Please retype the data in full and exactly; the pictures are not part of the copy.

>>>>>

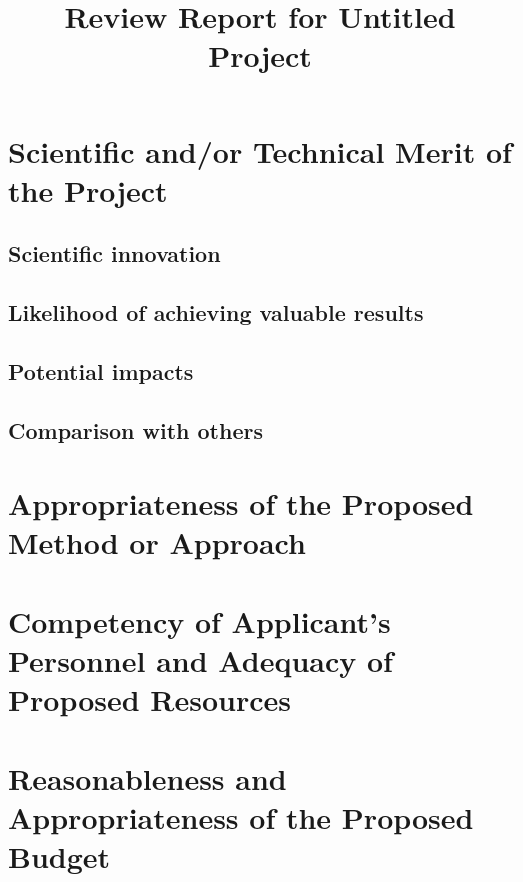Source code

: \documentclass[11pt,a4paper,final]{article}
\title{Review Report for Untitled Project}
\date{}
\begin{document}
\maketitle

\section{Scientific and/or Technical Merit of the Project}

\begin{mdframed}
\subsection{Scientific innovation}

\subsection{Likelihood of achieving valuable results}

\subsection{Potential impacts}

\subsection{Comparison with others}

\end{mdframed}

\section{Appropriateness of the Proposed Method or Approach}
\begin{mdframed}
    
\end{mdframed}

\section{Competency of Applicant’s Personnel and Adequacy of Proposed Resources}
\begin{mdframed}
    
\end{mdframed}
\section{Reasonableness and Appropriateness of the Proposed Budget}
\begin{mdframed}
    
\end{mdframed}
\end{document}
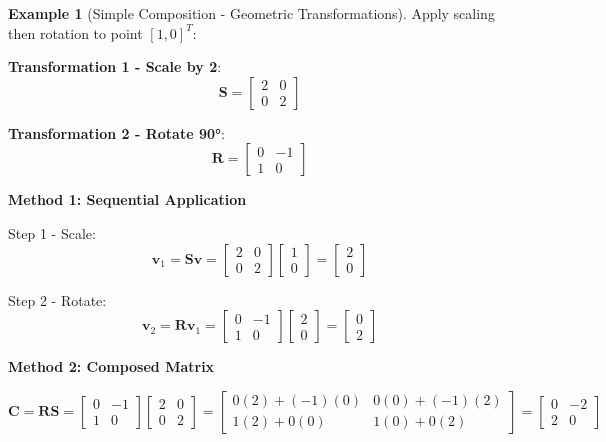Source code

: \documentclass[12pt,a4paper]{article}
\theoremstyle{definition}
\newtheorem{example}{Example}[section]
\begin{document}
\begin{example}[Simple Composition - Geometric Transformations]
Apply scaling then rotation to point $[1, 0]^T$:

\textbf{Transformation 1 - Scale by 2}:
\[
\mathbf{S} = \begin{bmatrix}
2 & 0 \\
0 & 2
\end{bmatrix}
\]

\textbf{Transformation 2 - Rotate 90°}:
\[
\mathbf{R} = \begin{bmatrix}
0 & -1 \\
1 & 0
\end{bmatrix}
\]

\textbf{Method 1: Sequential Application}

Step 1 - Scale:
\[
\mathbf{v}_1 = \mathbf{S}\mathbf{v} = \begin{bmatrix}
2 & 0 \\
0 & 2
\end{bmatrix}
\begin{bmatrix}
1 \\ 0
\end{bmatrix}
= \begin{bmatrix}
2 \\ 0
\end{bmatrix}
\]

Step 2 - Rotate:
\[
\mathbf{v}_2 = \mathbf{R}\mathbf{v}_1 = \begin{bmatrix}
0 & -1 \\
1 & 0
\end{bmatrix}
\begin{bmatrix}
2 \\ 0
\end{bmatrix}
= \begin{bmatrix}
0 \\ 2
\end{bmatrix}
\]

\textbf{Method 2: Composed Matrix}

\[
\mathbf{C} = \mathbf{R}\mathbf{S} = \begin{bmatrix}
0 & -1 \\
1 & 0
\end{bmatrix}
\begin{bmatrix}
2 & 0 \\
0 & 2
\end{bmatrix}
= \begin{bmatrix}
0(2) + (-1)(0) & 0(0) + (-1)(2) \\
1(2) + 0(0) & 1(0) + 0(2)
\end{bmatrix}
= \begin{bmatrix}
0 & -2 \\
2 & 0
\end{bmatrix}
\]


\end{example}
\end{document}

<<<<<

:: Written reply ::
Source code

: \documentclass[11pt,a4paper,final]{article}
\title{Review Report for Untitled Project}
\date{}
\begin{document}
\maketitle

\section{Scientific and/or Technical Merit of the Project}

\begin{mdframed}
\subsection{Scientific innovation}

\subsection{Likelihood of achieving valuable results}

\subsection{Potential impacts}

\subsection{Comparison with others}

\end{mdframed}

\section{Appropriateness of the Proposed Method or Approach}
\begin{mdframed}
    
\end{mdframed}

\section{Competency of Applicant’s Personnel and Adequacy of Proposed Resources}
\begin{mdframed}
    
\end{mdframed}
\section{Reasonableness and Appropriateness of the Proposed Budget}
\begin{mdframed}
    
\end{mdframed}
\end{document}
Source code

: \documentclass[12pt,a4paper]{article}
\theoremstyle{definition}
\newtheorem{example}{Example}[section]
\begin{document}
\begin{example}[Simple Composition - Geometric Transformations]
Apply scaling then rotation to point $[1, 0]^T$:

\textbf{Transformation 1 - Scale by 2}:
\[
\mathbf{S} = \begin{bmatrix}
2 & 0 \\
0 & 2
\end{bmatrix}
\]

\textbf{Transformation 2 - Rotate 90°}:
\[
\mathbf{R} = \begin{bmatrix}
0 & -1 \\
1 & 0
\end{bmatrix}
\]

\textbf{Method 1: Sequential Application}

Step 1 - Scale:
\[
\mathbf{v}_1 = \mathbf{S}\mathbf{v} = \begin{bmatrix}
2 & 0 \\
0 & 2
\end{bmatrix}
\begin{bmatrix}
1 \\ 0
\end{bmatrix}
= \begin{bmatrix}
2 \\ 0
\end{bmatrix}
\]

Step 2 - Rotate:
\[
\mathbf{v}_2 = \mathbf{R}\mathbf{v}_1 = \begin{bmatrix}
0 & -1 \\
1 & 0
\end{bmatrix}
\begin{bmatrix}
2 \\ 0
\end{bmatrix}
= \begin{bmatrix}
0 \\ 2
\end{bmatrix}
\]

\textbf{Method 2: Composed Matrix}

\[
\mathbf{C} = \mathbf{R}\mathbf{S} = \begin{bmatrix}
0 & -1 \\
1 & 0
\end{bmatrix}
\begin{bmatrix}
2 & 0 \\
0 & 2
\end{bmatrix}
= \begin{bmatrix}
0(2) + (-1)(0) & 0(0) + (-1)(2) \\
1(2) + 0(0) & 1(0) + 0(2)
\end{bmatrix}
= \begin{bmatrix}
0 & -2 \\
2 & 0
\end{bmatrix}
\]


\end{example}
\end{document}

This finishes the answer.